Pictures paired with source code
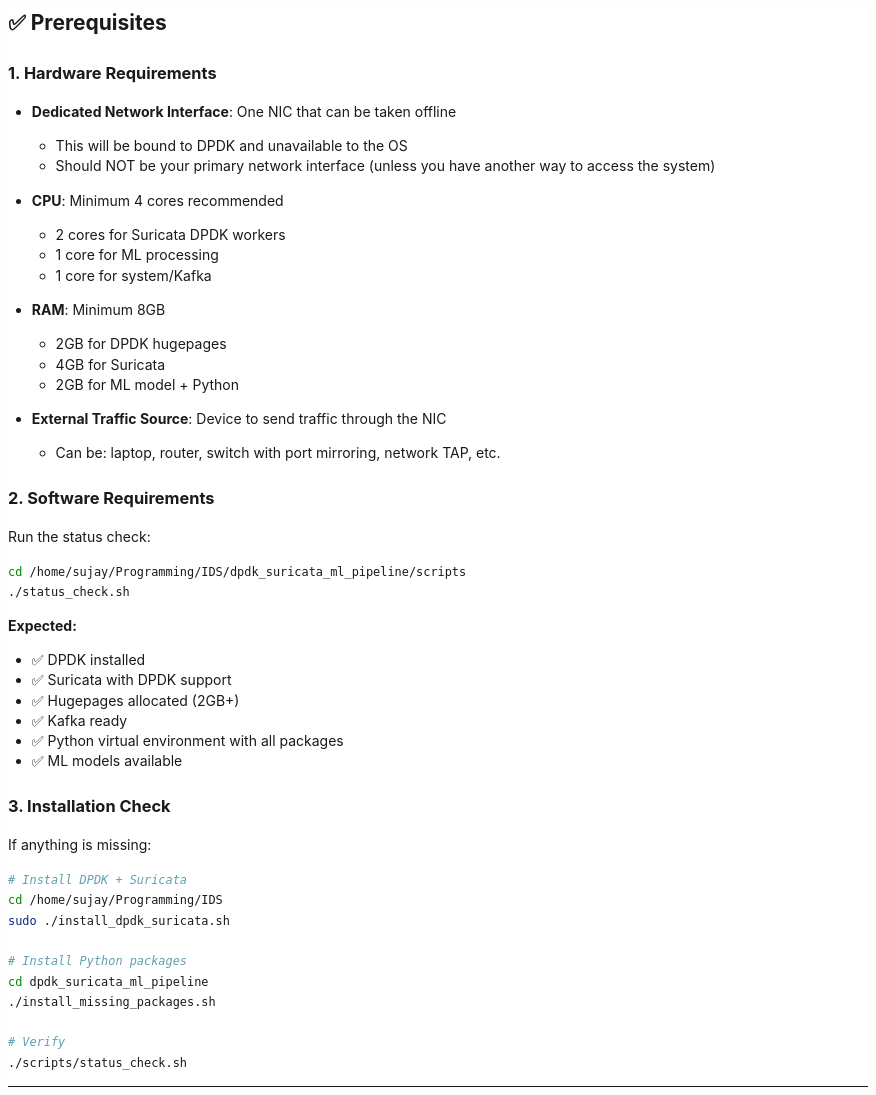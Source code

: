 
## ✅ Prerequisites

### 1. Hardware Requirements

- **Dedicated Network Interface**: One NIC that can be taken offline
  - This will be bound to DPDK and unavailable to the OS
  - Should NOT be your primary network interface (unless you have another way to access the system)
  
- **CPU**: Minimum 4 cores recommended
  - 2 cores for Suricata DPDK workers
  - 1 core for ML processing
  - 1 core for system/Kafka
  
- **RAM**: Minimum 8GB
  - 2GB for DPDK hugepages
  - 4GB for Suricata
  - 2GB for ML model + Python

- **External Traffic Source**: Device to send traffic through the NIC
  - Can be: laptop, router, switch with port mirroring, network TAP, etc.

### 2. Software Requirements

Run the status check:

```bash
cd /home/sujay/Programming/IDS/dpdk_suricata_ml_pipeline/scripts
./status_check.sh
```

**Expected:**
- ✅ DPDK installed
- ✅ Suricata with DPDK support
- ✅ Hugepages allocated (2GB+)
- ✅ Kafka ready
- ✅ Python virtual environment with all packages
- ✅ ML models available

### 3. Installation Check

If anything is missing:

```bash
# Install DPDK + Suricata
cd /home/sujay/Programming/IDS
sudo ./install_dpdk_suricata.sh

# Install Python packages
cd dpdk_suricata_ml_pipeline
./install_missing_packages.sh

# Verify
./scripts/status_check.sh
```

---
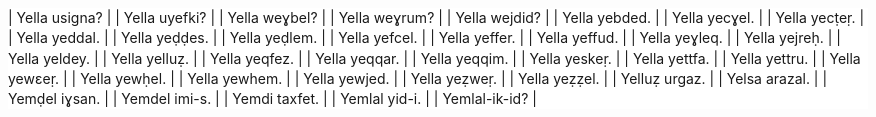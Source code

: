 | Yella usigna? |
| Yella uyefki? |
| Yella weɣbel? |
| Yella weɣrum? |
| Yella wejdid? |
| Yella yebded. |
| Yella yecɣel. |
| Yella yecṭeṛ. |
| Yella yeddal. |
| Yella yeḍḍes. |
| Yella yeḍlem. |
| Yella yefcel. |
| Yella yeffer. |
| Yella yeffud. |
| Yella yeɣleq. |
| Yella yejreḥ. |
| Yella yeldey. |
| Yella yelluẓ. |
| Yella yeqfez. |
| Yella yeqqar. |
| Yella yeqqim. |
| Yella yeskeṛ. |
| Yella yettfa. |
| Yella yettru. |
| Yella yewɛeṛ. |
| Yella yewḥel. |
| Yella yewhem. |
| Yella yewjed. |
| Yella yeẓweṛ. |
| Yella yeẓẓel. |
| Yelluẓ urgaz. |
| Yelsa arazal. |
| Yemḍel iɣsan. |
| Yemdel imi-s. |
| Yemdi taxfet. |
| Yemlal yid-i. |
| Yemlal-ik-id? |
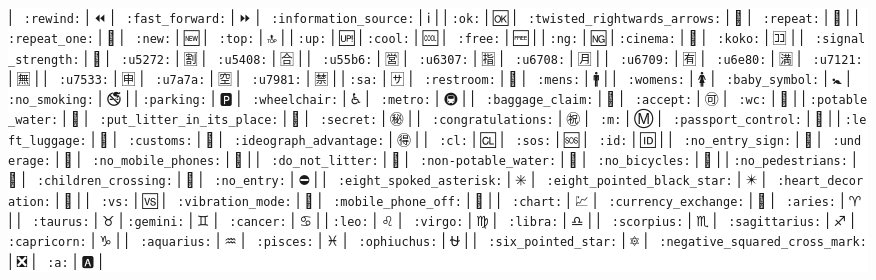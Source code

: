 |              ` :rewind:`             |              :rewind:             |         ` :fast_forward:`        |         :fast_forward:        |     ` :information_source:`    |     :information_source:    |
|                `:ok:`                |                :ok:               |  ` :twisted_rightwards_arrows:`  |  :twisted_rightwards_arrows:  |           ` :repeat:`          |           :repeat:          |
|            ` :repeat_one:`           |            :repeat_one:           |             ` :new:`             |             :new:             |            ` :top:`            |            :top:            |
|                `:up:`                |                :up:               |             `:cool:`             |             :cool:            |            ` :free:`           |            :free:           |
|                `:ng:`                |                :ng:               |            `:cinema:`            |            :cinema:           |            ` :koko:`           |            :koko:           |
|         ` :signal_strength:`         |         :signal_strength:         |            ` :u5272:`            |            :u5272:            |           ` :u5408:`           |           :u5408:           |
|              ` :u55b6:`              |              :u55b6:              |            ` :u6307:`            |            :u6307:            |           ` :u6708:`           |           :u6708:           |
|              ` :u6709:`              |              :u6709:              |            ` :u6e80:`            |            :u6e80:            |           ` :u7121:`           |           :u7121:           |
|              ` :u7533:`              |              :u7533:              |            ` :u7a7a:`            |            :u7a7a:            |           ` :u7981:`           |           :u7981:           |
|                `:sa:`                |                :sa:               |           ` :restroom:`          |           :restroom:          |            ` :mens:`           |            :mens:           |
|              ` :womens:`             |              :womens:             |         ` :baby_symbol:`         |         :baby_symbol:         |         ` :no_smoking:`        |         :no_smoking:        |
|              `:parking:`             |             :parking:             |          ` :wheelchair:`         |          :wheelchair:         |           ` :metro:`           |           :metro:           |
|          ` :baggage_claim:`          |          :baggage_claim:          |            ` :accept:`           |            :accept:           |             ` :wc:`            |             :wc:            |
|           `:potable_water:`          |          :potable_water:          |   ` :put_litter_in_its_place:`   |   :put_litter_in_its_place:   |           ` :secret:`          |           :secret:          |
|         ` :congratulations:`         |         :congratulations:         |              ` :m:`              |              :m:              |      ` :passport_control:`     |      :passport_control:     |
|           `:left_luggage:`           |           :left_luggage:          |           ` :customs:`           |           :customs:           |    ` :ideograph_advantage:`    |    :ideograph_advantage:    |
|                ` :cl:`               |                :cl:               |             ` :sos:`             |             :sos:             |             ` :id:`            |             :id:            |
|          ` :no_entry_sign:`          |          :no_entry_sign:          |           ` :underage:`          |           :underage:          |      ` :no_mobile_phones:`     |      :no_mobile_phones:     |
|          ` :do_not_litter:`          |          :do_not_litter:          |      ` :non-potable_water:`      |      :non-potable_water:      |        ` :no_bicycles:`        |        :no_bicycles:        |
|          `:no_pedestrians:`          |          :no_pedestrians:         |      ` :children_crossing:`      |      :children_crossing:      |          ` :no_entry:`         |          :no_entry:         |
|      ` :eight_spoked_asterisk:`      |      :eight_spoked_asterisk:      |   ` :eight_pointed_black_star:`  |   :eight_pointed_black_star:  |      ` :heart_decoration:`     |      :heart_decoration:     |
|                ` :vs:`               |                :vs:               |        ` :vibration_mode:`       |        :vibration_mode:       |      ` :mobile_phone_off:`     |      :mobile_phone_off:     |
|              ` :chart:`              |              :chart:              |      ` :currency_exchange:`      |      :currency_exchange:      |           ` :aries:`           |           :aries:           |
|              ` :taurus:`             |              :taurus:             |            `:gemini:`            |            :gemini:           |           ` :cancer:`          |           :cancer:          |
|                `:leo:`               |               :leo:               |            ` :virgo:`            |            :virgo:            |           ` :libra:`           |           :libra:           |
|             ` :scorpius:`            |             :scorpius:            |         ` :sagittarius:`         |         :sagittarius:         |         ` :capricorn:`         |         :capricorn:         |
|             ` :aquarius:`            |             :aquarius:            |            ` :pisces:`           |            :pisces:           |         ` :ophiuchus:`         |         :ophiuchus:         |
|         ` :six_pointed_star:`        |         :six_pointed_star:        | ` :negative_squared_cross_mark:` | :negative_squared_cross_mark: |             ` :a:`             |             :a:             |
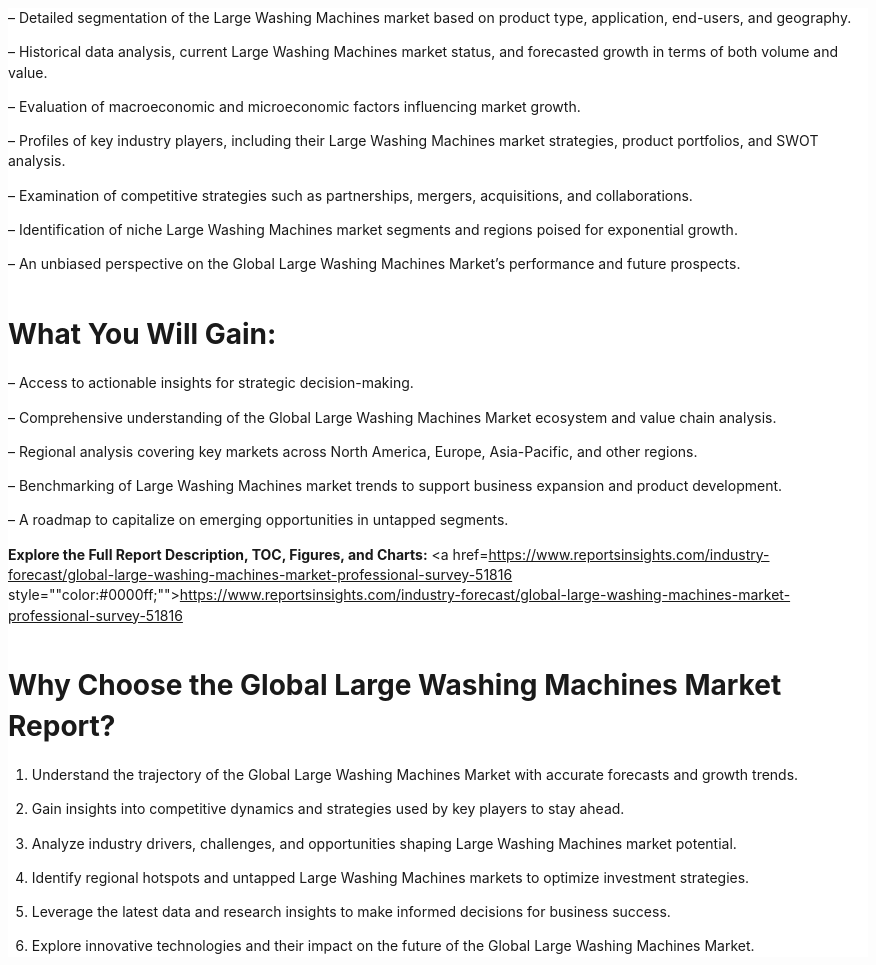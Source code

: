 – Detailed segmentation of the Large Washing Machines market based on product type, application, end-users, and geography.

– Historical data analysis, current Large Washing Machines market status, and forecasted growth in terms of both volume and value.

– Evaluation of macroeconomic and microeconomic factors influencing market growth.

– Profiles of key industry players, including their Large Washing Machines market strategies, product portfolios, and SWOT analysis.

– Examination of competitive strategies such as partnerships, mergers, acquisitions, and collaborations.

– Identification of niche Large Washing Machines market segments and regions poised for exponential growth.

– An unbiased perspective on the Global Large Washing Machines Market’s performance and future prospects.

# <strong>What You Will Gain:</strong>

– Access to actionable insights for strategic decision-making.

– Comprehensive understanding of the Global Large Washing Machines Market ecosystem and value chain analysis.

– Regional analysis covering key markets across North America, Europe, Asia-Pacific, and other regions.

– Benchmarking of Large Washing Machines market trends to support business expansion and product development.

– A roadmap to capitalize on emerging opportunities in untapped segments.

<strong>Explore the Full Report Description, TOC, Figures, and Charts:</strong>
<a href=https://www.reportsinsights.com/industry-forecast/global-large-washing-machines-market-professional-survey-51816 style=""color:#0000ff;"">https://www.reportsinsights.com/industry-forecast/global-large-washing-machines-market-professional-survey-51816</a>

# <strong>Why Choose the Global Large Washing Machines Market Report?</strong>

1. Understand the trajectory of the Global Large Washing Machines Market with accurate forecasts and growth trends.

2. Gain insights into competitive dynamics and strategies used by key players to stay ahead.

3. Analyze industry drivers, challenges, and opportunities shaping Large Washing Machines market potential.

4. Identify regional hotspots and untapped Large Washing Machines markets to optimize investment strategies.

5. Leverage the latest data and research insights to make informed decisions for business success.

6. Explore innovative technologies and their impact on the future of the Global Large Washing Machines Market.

→ Brief:
Count, in the data above, the lines that hold "markets". Return only that count.

→ Result:
2